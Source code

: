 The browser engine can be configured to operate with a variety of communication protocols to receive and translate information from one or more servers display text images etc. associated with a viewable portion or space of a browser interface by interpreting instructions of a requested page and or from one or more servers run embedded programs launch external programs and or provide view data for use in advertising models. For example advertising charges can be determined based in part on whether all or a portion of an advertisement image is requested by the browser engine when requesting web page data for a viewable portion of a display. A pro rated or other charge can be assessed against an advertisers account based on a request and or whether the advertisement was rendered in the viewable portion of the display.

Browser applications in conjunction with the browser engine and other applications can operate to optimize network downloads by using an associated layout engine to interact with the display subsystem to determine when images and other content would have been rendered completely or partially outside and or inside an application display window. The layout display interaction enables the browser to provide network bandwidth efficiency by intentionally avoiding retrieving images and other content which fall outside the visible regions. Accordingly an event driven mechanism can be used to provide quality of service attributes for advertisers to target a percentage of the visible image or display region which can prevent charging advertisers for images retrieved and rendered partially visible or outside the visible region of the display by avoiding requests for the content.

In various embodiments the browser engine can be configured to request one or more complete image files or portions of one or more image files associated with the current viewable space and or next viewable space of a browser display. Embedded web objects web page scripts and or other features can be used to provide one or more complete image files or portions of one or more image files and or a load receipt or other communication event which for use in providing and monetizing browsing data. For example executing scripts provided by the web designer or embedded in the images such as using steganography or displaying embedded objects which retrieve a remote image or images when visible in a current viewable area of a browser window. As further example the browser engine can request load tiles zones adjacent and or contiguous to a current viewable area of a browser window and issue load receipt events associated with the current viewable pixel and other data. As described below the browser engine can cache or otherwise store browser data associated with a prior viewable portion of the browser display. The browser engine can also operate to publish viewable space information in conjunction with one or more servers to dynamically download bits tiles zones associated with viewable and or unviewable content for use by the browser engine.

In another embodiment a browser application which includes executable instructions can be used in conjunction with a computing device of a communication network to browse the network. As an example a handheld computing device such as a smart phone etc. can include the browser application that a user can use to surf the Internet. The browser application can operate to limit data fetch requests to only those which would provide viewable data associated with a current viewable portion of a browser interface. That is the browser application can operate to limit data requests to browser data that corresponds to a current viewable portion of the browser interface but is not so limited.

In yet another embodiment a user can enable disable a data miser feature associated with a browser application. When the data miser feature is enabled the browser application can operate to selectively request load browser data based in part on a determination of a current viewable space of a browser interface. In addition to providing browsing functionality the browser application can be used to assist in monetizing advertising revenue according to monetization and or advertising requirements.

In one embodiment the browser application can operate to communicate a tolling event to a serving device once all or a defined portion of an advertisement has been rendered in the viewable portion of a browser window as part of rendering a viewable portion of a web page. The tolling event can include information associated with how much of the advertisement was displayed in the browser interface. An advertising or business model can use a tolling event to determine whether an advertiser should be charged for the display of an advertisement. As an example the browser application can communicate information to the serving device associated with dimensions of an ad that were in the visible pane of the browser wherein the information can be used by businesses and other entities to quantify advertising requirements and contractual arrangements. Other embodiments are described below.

* * *

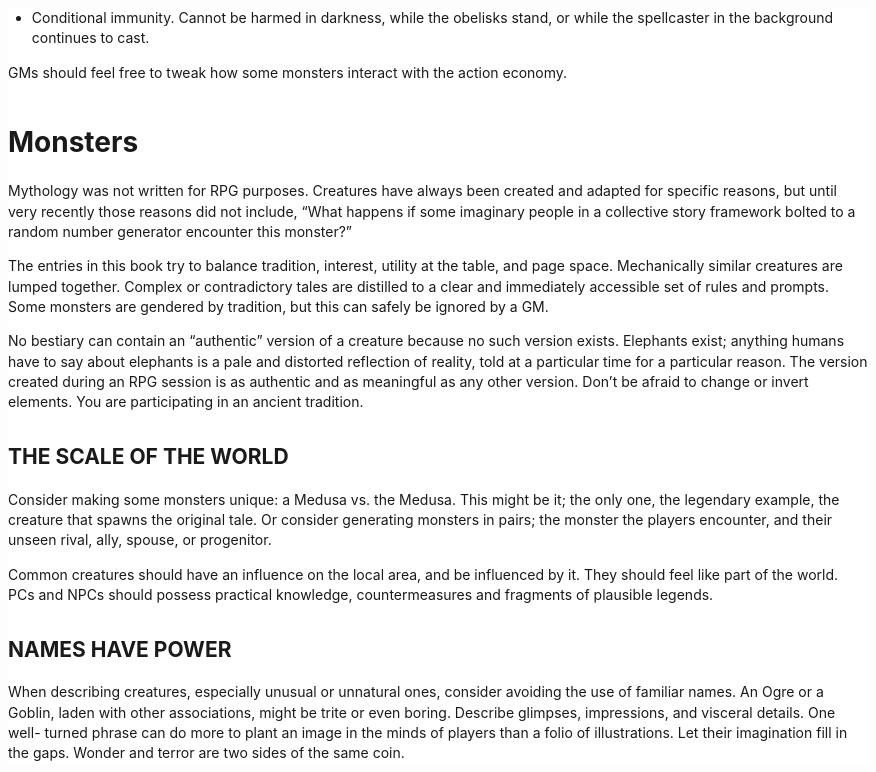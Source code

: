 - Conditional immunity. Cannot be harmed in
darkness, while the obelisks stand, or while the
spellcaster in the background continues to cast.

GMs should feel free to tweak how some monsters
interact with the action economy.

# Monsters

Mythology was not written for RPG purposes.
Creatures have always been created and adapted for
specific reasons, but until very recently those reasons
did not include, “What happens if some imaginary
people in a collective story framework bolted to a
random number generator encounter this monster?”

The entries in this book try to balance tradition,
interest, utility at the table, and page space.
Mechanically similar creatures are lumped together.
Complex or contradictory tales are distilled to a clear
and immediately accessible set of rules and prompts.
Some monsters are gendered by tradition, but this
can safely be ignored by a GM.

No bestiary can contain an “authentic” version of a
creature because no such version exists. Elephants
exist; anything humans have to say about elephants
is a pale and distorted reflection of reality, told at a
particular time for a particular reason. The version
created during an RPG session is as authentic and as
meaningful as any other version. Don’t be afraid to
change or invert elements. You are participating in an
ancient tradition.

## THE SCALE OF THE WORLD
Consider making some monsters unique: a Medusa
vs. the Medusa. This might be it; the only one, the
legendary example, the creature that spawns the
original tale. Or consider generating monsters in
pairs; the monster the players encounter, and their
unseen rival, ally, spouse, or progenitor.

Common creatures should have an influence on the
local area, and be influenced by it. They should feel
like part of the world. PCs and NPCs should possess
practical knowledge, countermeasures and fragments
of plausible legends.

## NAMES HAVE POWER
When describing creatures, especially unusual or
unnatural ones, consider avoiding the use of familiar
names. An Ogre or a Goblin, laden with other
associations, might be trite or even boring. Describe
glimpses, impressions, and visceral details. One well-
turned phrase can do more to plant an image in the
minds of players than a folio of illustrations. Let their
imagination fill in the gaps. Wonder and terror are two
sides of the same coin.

- _WHAT NEEDS TO BE DONE_: Anywhere the listing shows the word "Medusa", copy the full line.

- _RESULT FOR THIS EXERCISE_:
Consider making some monsters unique: a Medusa
vs. the Medusa. This might be it; the only one, the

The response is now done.